Главкон никогда ещё не молился о милости Пейто, Увещевательнице, так, как в этот момент. Аргументы, просьбы, уверения в невиновности, проклятия неведомым врагам сразу посыпались с его уст. Он даже не осознавал, что говорит. Он заметил только, что в конце концов руки гоплитов перестали сжимать рукоятки мечей, а лица чуть подобрели.

Наконец Леонид поднял руку, давая ему знак умолкнуть:

- Эвге! Итак, ты хочешь, чтобы я поверил тому, что ты пал жертвой обстоятельств, а также твоей истории? Значит, они идут нам в тыл. Прорицатель Масистий сказал, что сегодняшнее возлияние дало дурное предзнаменование. И вот ещё ты. Надо подумать. Созывайте начальников.

Собрались лохархи и таксиархи. Военный совет был коротким. Эвбол, командовавший коринфским отрядом, ещё сомневался в том, что перебежчику можно верить, когда от горы примчался вестник, подтвердивший самые худшие опасения. Трусливые фокейцы, караулившие тропу, разбежались, едва на их головы посыпались первые стрелы, посланные персами Гидарна. Итак, враги скоро окажутся в Алпени, деревушке, располагавшейся позади боевых порядков Леонида. Выхода не было, и царь предложил отступить.

Но таксиархи союзных отрядов уже бросились к своим людям, на ходу давая приказы о бегстве. Лишь двое или трое остались возле царского шатра, удивляясь тому, что Леонид не предложил бежать своим спартанцам. Более того, Главкон, стоявший неподалёку, увидел, что полководец взял в руки недавно отставленный им котелок и свою железную ложку.
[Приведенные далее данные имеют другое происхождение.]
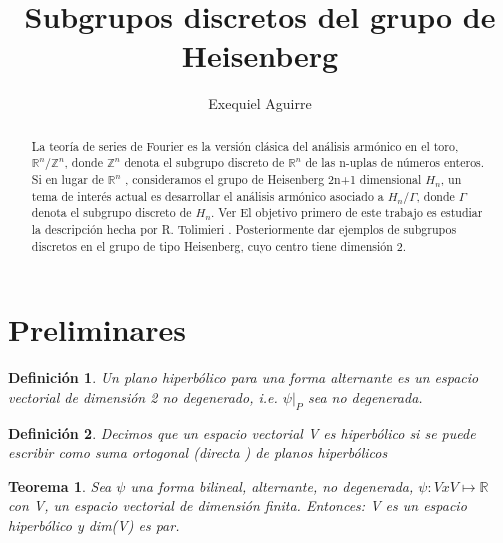 \documentclass[12pt]{article}
\author{Exequiel Aguirre}
\title{Subgrupos discretos del grupo de Heisenberg }
\date{}
\newtheorem{theorem}{Teorema}
\newtheorem{definition}{Definición}
\begin{document}
\maketitle

\begin{abstract}
La teoría de series de Fourier es la versión clásica del análisis armónico en el toro,
$\mathbb{R}^n /\mathbb{Z}^n$, donde $\mathbb{Z}^n$ denota el subgrupo discreto de $\mathbb{R}^n$ de
las n-uplas de números enteros.\newline
Si en lugar de $\mathbb{R}^n$ , consideramos el grupo de Heisenberg 2n+1 dimensional $H_n$, un tema
de interés actual es desarrollar el análisis armónico asociado a $H_n/\Gamma$, donde $\Gamma$ 
denota el subgrupo discreto de $H_n$. Ver \cite{Th} \newline
El objetivo primero de este trabajo es estudiar la descripción hecha por R. Tolimieri \cite{To}.
Posteriormente dar ejemplos de subgrupos discretos en el grupo de tipo Heisenberg, cuyo centro tiene
dimensión 2.

\end{abstract}


 

\section{Preliminares}
\begin{definition} 
 Un plano hiperbólico para una forma alternante es un espacio vectorial de dimensión 2 no degenerado,
  i.e. $\psi|_P$ sea no degenerada. 
\end{definition}

\begin{definition}   
 Decimos que un espacio vectorial V es hiperbólico si se puede escribir como suma ortogonal (directa ) de
 planos hiperbólicos
\end{definition}

\begin{theorem}
 Sea $\psi$ una forma bilineal, alternante, no degenerada, $\psi:VxV\mapsto \mathbb{R}$ con V, un espacio 
 vectorial de dimensión finita.
 Entonces: V es un espacio hiperbólico y dim(V) es par.
\end{theorem}
\end{document}
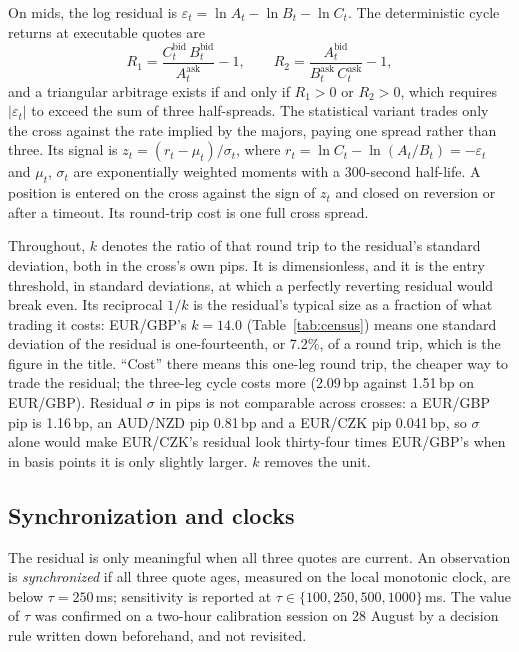 \documentclass[11pt]{article}
\begin{document}
On mids, the log residual is
$\varepsilon_t = \ln A_t - \ln B_t - \ln C_t$. The deterministic cycle
returns at executable quotes are
\[
R_1 = \frac{C^{\text{bid}}_t\,B^{\text{bid}}_t}{A^{\text{ask}}_t} - 1,
\qquad
R_2 = \frac{A^{\text{bid}}_t}{B^{\text{ask}}_t\,C^{\text{ask}}_t} - 1,
\]
and a triangular arbitrage exists if and only if $R_1 > 0$ or
$R_2 > 0$, which requires $|\varepsilon_t|$ to exceed the sum of three
half-spreads. The statistical variant trades only the cross against the
rate implied by the majors, paying one spread rather than three. Its
signal is $z_t = (r_t - \mu_t)/\sigma_t$, where
$r_t = \ln C_t - \ln(A_t/B_t) = -\varepsilon_t$ and $\mu_t$, $\sigma_t$
are exponentially weighted moments with a 300-second half-life. A
position is entered on the cross against the sign of $z_t$ and closed
on reversion or after a timeout. Its round-trip cost is one full cross
spread.

Throughout, $k$ denotes the ratio of that round trip to the residual's
standard deviation, both in the cross's own pips. It is dimensionless,
and it is the entry threshold, in standard deviations, at which a
perfectly reverting residual would break even. Its reciprocal $1/k$ is
the residual's typical size as a fraction of what trading it costs:
EUR/GBP's $k = 14.0$ (Table~\ref{tab:census}) means one standard
deviation of the residual is one-fourteenth, or 7.2\%, of a round
trip, which is the figure in the title. ``Cost'' there means this
one-leg round trip, the cheaper way to trade the residual; the
three-leg cycle costs more (2.09\,bp against 1.51\,bp on EUR/GBP).
Residual $\sigma$ in
pips is not comparable across crosses: a EUR/GBP pip is 1.16\,bp, an
AUD/NZD pip 0.81\,bp and a EUR/CZK pip 0.041\,bp, so $\sigma$ alone
would make EUR/CZK's residual look thirty-four times EUR/GBP's when in
basis points it is only slightly larger. $k$ removes the unit.

\subsection{Synchronization and clocks}\label{sec:clocks}

The residual is only meaningful when all three quotes are current. An
observation is \emph{synchronized} if all three quote ages, measured on
the local monotonic clock, are below $\tau = 250$\,ms; sensitivity is
reported at $\tau \in \{100, 250, 500, 1000\}$\,ms. The value of $\tau$
was confirmed on a two-hour calibration session on 28 August by a
decision rule written down beforehand, and not revisited.
\end{document}
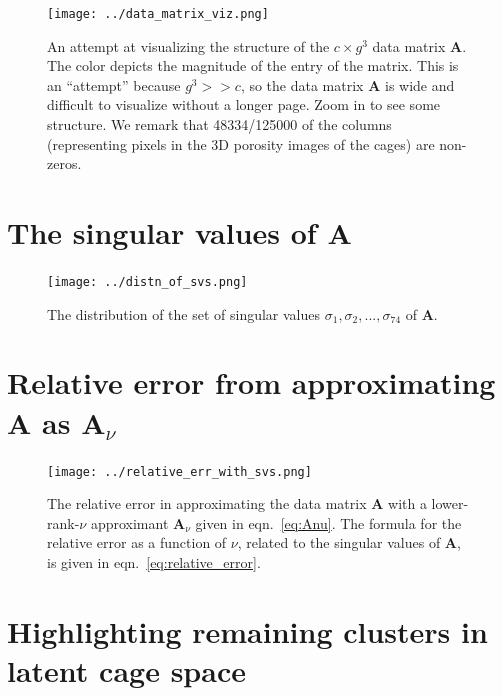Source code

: \documentclass[journal=jacsat,manuscript=article]{achemso}
\begin{document}
\begin{figure}
\centering
	\texttt{[image: ../data\_matrix\_viz.png]}
	\caption{An attempt at visualizing the structure of the $c \times g^3$ data matrix $\mathbf{A}$. The color depicts the magnitude of the entry of the matrix. This is an ``attempt'' because $g^3>>c$, so the data matrix $\mathbf{A}$ is wide and difficult to visualize without a longer page. Zoom in to see some structure. We remark that 48334/125000 of the columns (representing pixels in the 3D porosity images of the cages) are non-zeros.
	} \label{fig:data_matrix}
\end{figure}

\newpage
\clearpage

\section{The singular values of $\mathbf{A}$}

\begin{figure}
\centering
	\texttt{[image: ../distn\_of\_svs.png]}
	\caption{The distribution of the set of singular values $\sigma_1,\sigma_2, ..., \sigma_{74}$ of $\mathbf{A}$.
	} \label{fig:distn_of_svs}
\end{figure}

\newpage
\clearpage

\section{Relative error from approximating $\mathbf{A}$ as $\mathbf{A}_\nu$}

\begin{figure}
\centering
	\texttt{[image: ../relative\_err\_with\_svs.png]}
	\caption{The relative error in approximating the data matrix $\mathbf{A}$ with a lower-rank-$\nu$ approximant $\mathbf{A}_\nu$ given in eqn.~\ref{eq:Anu}. The formula for the relative error as a function of $\nu$, related to the singular values of $\mathbf{A}$, is given in eqn.~\ref{eq:relative_error}.
	} \label{fig:relative_err_with_svs}
\end{figure}

\newpage
\clearpage

\section{Highlighting remaining clusters in latent cage space}
\end{document}
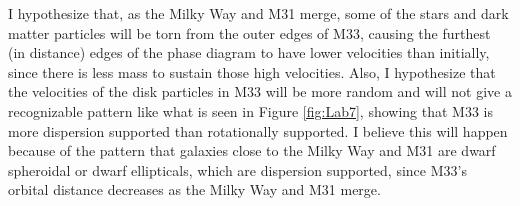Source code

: \documentclass[trackchanges, twocolumn]{aastex7}
\begin{document}
I hypothesize that, as the Milky Way and M31 merge, some of the stars and dark matter particles will be torn from the outer edges of M33, causing the furthest (in distance) edges of the phase diagram to have lower velocities than initially, since there is less mass to sustain those high velocities. Also, I hypothesize that the velocities of the disk particles in M33 will be more random and will not give a recognizable pattern like what is seen in Figure \ref{fig:Lab7}, showing that M33 is more dispersion supported than rotationally supported. I believe this will happen because of the pattern that galaxies close to the Milky Way and M31 are dwarf spheroidal or dwarf ellipticals, which are dispersion supported, since M33's orbital distance decreases as the Milky Way and M31 merge.


{}

\end{document}
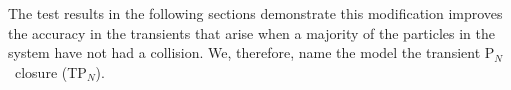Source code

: \documentclass[review]{elsarticle}
\newcommand{\pn}{P$_N$}
\newcommand{\tp}[1]{TP$_{#1}$}
\newcommand{\psii}[1]{\phi_\ensuremath{{#1}}}
\begin{document}

The test results in the following sections demonstrate this modification improves the accuracy in the transients that arise when a majority of the particles in the system have not had a collision. We, therefore, name the model the transient \pn\ closure (\tp{N}).
\end{document}
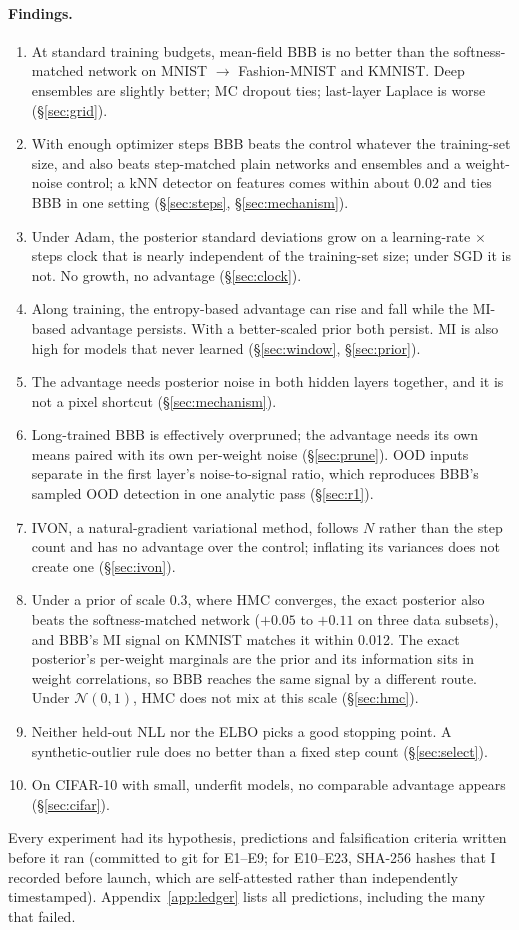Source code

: \documentclass[11pt]{article}
\begin{document}
\paragraph{Findings.}
\begin{enumerate}
\item At standard training budgets, mean-field BBB is no better than the
softness-matched network on MNIST $\to$ Fashion-MNIST and KMNIST. Deep
ensembles are slightly better; MC dropout ties; last-layer Laplace is worse
(\S\ref{sec:grid}).
\item With enough optimizer steps BBB beats the control whatever the
training-set size, and also beats step-matched plain networks and ensembles
and a weight-noise control; a kNN detector on features comes within about
0.02 and ties BBB in one setting
(\S\ref{sec:steps}, \S\ref{sec:mechanism}).
\item Under Adam, the posterior standard deviations grow on a learning-rate
$\times$ steps clock that is nearly independent of the training-set size; under
SGD it is not. No growth, no advantage (\S\ref{sec:clock}).
\item Along training, the entropy-based advantage can rise and fall while the
MI-based advantage persists. With a better-scaled prior both persist. MI is
also high for models that never learned (\S\ref{sec:window},
\S\ref{sec:prior}).
\item The advantage needs posterior noise in both hidden layers together, and
it is not a pixel shortcut (\S\ref{sec:mechanism}).
\item Long-trained BBB is effectively overpruned; the advantage needs its own
means paired with its own per-weight noise (\S\ref{sec:prune}). OOD inputs
separate in the first layer's noise-to-signal ratio, which reproduces BBB's
sampled OOD detection in one analytic pass (\S\ref{sec:r1}).
\item IVON, a natural-gradient variational method, follows $N$ rather than
the step count and has no advantage over the control; inflating its
variances does not create one (\S\ref{sec:ivon}).
\item Under a prior of scale 0.3, where HMC converges, the exact posterior
also beats the softness-matched network ($+0.05$ to $+0.11$ on three data
subsets), and BBB's MI signal on KMNIST matches it within 0.012. The exact posterior's per-weight
marginals are the prior and its information sits in weight correlations, so BBB
reaches the same signal by a different route. Under $\mathcal N(0,1)$, HMC does
not mix at this scale (\S\ref{sec:hmc}).
\item Neither held-out NLL nor the ELBO picks a good stopping point. A
synthetic-outlier rule does no better than a fixed step count
(\S\ref{sec:select}).
\item On CIFAR-10 with small, underfit models, no comparable advantage
appears (\S\ref{sec:cifar}).
\end{enumerate}
Every experiment had its hypothesis, predictions and falsification criteria
written before it ran (committed to git for E1--E9; for E10--E23, SHA-256
hashes that I recorded before launch, which are self-attested rather than
independently timestamped). Appendix~\ref{app:ledger} lists all
predictions, including the many that failed.
\end{document}
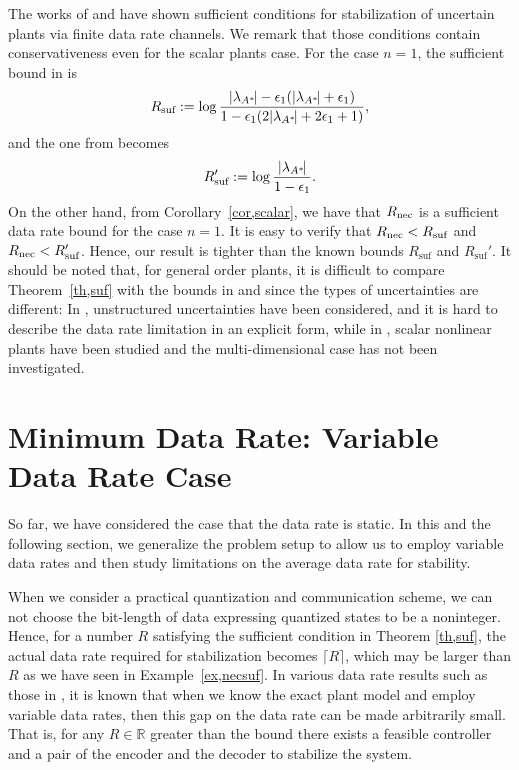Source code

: \documentclass[a4paper, 11pt]{article}
\newcommand{\R}{\mathbb{R}}
\newcommand{\lambdaAS}{\lambda_{A^*}\!}
\newcommand{\Rnec}{R_{\textnormal{nec}}}
\theoremstyle{definition}
\begin{document}
The works of \cite{Phat2004} and \cite{Martins2006} have shown sufficient
conditions for stabilization of uncertain plants via finite data rate
channels.
We remark that those conditions contain conservativeness even for the
scalar plants case.
For the case $n=1$, the sufficient bound in \cite{Phat2004} is
\begin{align}
 R_{\text{suf}}:=\log\frac{|\lambdaAS|-\epsilon_1(|\lambdaAS|+\epsilon_1)}
 {1-\epsilon_1(2|\lambdaAS|+2\epsilon_1+1)},\notag \end{align}
and the one from \cite{Martins2006} becomes
\begin{align}
 R_{\text{suf}}':=\log\frac{|\lambdaAS|}{1-\epsilon_1}.\notag \end{align}
On the other hand, from Corollary~\ref{cor,scalar}, we have that $\Rnec$ is
a sufficient data rate bound for the case $n=1$.
It is easy to verify that $\Rnec<R_{\text{suf}}$ and $\Rnec<R_{\text{suf}}'$.
Hence, our result is tighter than the known bounds $R_{\text{suf}}$ and $R_{\text{suf}}'$.
It should be noted that, for general order plants, it is difficult to compare
Theorem~\ref{th,suf} with the bounds in \cite{Phat2004} and \cite{Martins2006}
since the types of uncertainties are different:
In \cite{Phat2004}, unstructured uncertainties have been considered, and it is
hard to describe the data rate limitation in an explicit form,
while in \cite{Martins2006}, scalar nonlinear plants have been studied and
the multi-dimensional case has not been investigated.


\section{Minimum Data Rate: Variable Data Rate Case}\label{sec,average}
So far, we have considered the case that the data rate is static.
In this and the following section, we generalize the problem setup to allow
us to employ variable data rates and then study limitations on the average
data rate for stability.

When we consider a practical quantization and communication scheme, we
can not choose the bit-length of data expressing quantized states to be
a noninteger.
Hence, for a number $R$ satisfying the sufficient condition in Theorem
\ref{th,suf}, the actual data rate required for stabilization becomes $\lceil R\rceil$,
which may be larger than $R$ as we have seen in Example~\ref{ex,necsuf}.
In various data rate results such as those in \cite{Tatikonda2004, Nair2004, You2010},
it is known that when we know the exact plant model and employ variable
data rates, then this gap on the data rate can be made arbitrarily small.
That is, for any $R\in\R$ greater than the bound there exists a feasible controller and a pair of the encoder and the decoder
to stabilize the system.
\end{document}
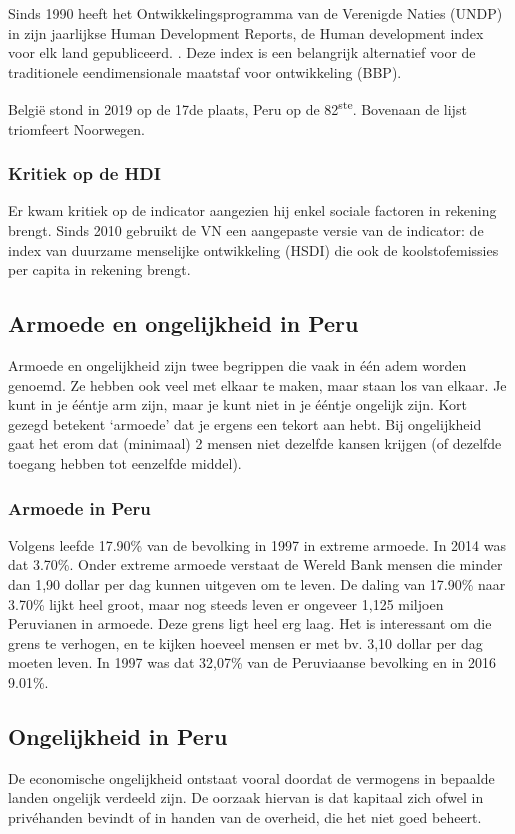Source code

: Sinds 1990 heeft het Ontwikkelingsprogramma van de Verenigde Naties (UNDP) in zijn jaarlijkse Human Development Reports, de Human development index voor elk land gepubliceerd. \autocite{AmbujD.Sagar1997}. Deze index is een belangrijk alternatief voor de traditionele eendimensionale maatstaf voor ontwikkeling (BBP). 

België stond in 2019 op de 17de plaats, Peru op de 82\textsuperscript{ste}. Bovenaan de lijst triomfeert Noorwegen. \autocite{UNDP2019a} 

\subsubsection{Kritiek op de HDI}
Er kwam kritiek op de indicator aangezien hij enkel sociale factoren in rekening brengt. Sinds 2010 gebruikt de VN een aangepaste versie van de indicator: de index van duurzame menselijke ontwikkeling (HSDI) die ook de koolstofemissies per capita in rekening brengt. \autocite{Economie2018}

\subsection{Armoede en ongelijkheid in Peru}
Armoede en ongelijkheid zijn twee begrippen die vaak in één adem worden genoemd. Ze hebben ook veel met elkaar te maken, maar staan los van elkaar. Je kunt in je ééntje arm zijn, maar je kunt niet in je ééntje ongelijk zijn. Kort gezegd betekent ‘armoede’ dat je ergens een tekort aan hebt. Bij ongelijkheid gaat het erom dat (minimaal) 2 mensen niet dezelfde kansen krijgen (of dezelfde toegang hebben tot eenzelfde middel). \autocite{Novib2020}

\subsubsection{Armoede in Peru}
Volgens \autocite{OurWorldInData2016} leefde 17.90\% van de bevolking in 1997 in extreme armoede. In 2014 was dat 3.70\%. Onder extreme armoede verstaat de Wereld Bank mensen die minder dan 1,90 dollar per dag kunnen uitgeven om te leven. De daling van 17.90\% naar 3.70\% lijkt heel groot, maar nog steeds leven er ongeveer 1,125 miljoen Peruvianen in armoede. Deze grens ligt heel erg laag. Het is interessant om die grens te verhogen, en te kijken hoeveel mensen er met bv. 3,10 dollar per dag moeten leven. In 1997 was dat 32,07\% van de Peruviaanse bevolking en in 2016  9.01\%.

\subsection{Ongelijkheid in Peru}
De economische ongelijkheid ontstaat vooral doordat de vermogens in bepaalde landen ongelijk verdeeld zijn. De oorzaak hiervan is dat kapitaal zich ofwel in privéhanden bevindt of in handen van de overheid, die het niet goed beheert. \autocite{Zucman2018}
- О, отец наш Зевс! - воскликнул, не веря своим глазам, полководец коринфян. - Леонид, ты сошёл с ума?

- Всему своё время, - невозмутимо ответил спартанец, продолжая завтрак.

- Время?! - вскричал Эвбол. - Нужно лететь на крыльях, чтобы нас не изрубили!

- Тогда лети.

- А ты со своими спартанцами?

- Мы остаёмся.

- Остаётесь? Горстка против миллионного войска? Я не ослышался? Что вы можете сделать?

- Умереть.

- Милостивые боги! Бессмертные не одобряют самоубийства. Оно противно сути человека. Что заставляет тебя идти на гибель?

- Честь.

- Честь? Разве не завоевал ты славу, целых два дня удерживая на месте войско Ксеркса? Разве твоя жизнь не служила Элладе? Чего ты этим добьёшься?

- Прославлю Спарту.

В утреннем сумраке, скрестив на груди тяжёлые руки, Леонид оглядел оставшихся возле него, а потом произнёс, должно быть, самую долгую речь во всей своей жизни:

- Нам, спартанцам, приказали защищать этот проход. Приказы надлежит выполнять. Остальные пусть уходят, все, кроме фиванцев, которым я не доверяю. Передайте царю Леотихиду, делящему со мной власть над Спартой, пусть позаботится о жене моей Горго и о моём сыне Плейстархе... и не забывает о том, что афинянин Фемистокл любит Элладу и советы его мудры. А ещё пусть выплатит Строфию из Эпидавра триста драхм, которые я задолжал ему за коня. А также...

Ещё один запыхавшийся вестник крикнул царю, что Гидарн уже близко. Царь поднялся, надел на голову шлем и показал копьём:

- Уходите.

Коринфянин готов был схватить Леонида за руку, но царь отмахнулся. Рядом с Леонидом появился трубач, один из трёхсот воинов, пришедших из Лакедемона.

Голос трубы пронзил воздух. Леонид набросил на плечи алый плащ, поправил золотую диадему на шлеме, чтобы выйти в полном порядке. И остался стоять в поражённом паникой стане, а к нему то и дело подходили всё новые и новые рослые, облачённые в доспехи мужи, воины Спарты, сохранявшие спокойствие посреди всеобщего бегства, ждущие приказов своего вождя.

Они застыли строем на месте, в чёрных доспехах, безмолвно наблюдая за отступлением союзных отрядов. Позади них остались фессалийцы - да не будет забыто их имя, - решившие разделить судьбу и славу Леонида. И фиванцы, задержавшиеся по принуждению и надеявшиеся изменить, выкупив честью свои жизни.